◆ PROBLEM REQUIREMENTS ◆
Nothing but the lines below from the one containing "- *SLG游戏我超6；*" through the one containing "el comando make" should appear in the answer, exact and without pictures.

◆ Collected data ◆
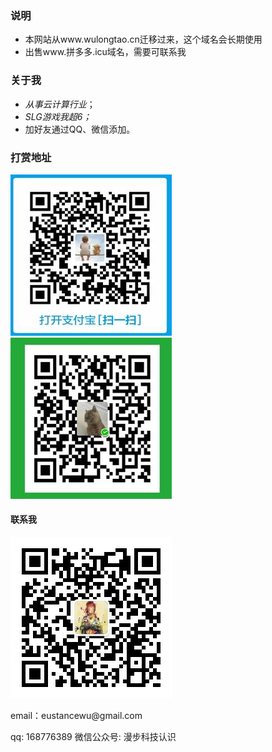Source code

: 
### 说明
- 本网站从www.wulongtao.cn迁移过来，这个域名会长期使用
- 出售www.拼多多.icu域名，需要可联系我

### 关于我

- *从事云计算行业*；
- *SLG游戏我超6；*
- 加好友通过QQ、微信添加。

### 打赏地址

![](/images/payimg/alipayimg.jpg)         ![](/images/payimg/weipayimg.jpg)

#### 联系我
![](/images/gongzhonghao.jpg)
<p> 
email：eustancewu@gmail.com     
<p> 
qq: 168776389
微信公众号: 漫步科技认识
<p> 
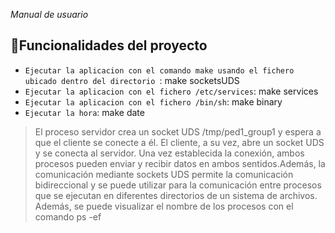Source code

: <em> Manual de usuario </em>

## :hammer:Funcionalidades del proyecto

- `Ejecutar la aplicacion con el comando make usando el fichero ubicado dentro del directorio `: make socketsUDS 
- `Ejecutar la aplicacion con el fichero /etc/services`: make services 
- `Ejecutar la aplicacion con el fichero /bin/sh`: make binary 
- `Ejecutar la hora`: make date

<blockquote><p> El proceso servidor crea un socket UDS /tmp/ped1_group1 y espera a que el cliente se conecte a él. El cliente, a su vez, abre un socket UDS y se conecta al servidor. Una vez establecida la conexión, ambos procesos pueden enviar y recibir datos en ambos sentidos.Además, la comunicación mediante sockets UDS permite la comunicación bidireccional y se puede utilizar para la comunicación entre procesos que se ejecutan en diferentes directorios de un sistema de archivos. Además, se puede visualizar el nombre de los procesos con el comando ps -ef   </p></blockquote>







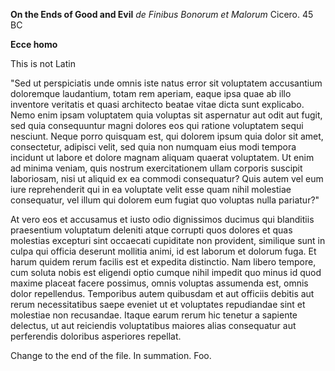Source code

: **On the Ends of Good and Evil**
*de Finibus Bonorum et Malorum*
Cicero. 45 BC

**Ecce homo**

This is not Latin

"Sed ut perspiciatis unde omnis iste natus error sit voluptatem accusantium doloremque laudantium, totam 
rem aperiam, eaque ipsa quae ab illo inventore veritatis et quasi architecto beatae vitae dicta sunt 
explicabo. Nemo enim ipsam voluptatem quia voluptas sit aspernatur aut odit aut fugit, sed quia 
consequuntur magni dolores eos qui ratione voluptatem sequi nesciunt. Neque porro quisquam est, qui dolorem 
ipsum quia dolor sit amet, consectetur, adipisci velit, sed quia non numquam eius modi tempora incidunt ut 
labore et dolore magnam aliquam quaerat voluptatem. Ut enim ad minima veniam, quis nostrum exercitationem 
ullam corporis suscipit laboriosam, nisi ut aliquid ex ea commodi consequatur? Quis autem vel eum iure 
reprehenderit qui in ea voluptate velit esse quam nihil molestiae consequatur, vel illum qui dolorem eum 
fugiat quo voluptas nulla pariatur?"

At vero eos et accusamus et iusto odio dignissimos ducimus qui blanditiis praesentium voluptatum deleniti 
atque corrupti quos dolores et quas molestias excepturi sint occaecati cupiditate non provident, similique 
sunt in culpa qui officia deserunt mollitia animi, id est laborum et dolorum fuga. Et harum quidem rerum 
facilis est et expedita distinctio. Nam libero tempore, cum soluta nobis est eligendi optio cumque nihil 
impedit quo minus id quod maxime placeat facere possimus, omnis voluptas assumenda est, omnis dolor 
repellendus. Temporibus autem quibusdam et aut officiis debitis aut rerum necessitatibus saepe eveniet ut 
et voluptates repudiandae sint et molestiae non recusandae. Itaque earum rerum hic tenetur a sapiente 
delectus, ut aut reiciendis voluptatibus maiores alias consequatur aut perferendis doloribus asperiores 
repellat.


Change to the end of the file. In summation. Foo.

==

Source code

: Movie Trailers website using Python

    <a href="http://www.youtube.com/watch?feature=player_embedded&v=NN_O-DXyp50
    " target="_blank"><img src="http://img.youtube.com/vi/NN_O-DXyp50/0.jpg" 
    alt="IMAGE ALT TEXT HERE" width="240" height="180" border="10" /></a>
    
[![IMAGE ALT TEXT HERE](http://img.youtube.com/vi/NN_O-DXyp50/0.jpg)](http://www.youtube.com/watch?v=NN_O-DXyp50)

◆ RESPONSE TO THIS EXERCISE ◆
- *SLG游戏我超6；*
- 加好友通过QQ、微信添加。

### 打赏地址

![](/images/payimg/alipayimg.jpg)         ![](/images/payimg/weipayimg.jpg)

#### 联系我
![](/images/gongzhonghao.jpg)
<p> 
email：eustancewu@gmail.com     
<p> 
qq: 168776389
微信公众号: 漫步科技认识
<p> 
Source code

: <em> Manual de usuario </em>

## :hammer:Funcionalidades del proyecto

- `Ejecutar la aplicacion con el comando make usando el fichero ubicado dentro del directorio `: make socketsUDS 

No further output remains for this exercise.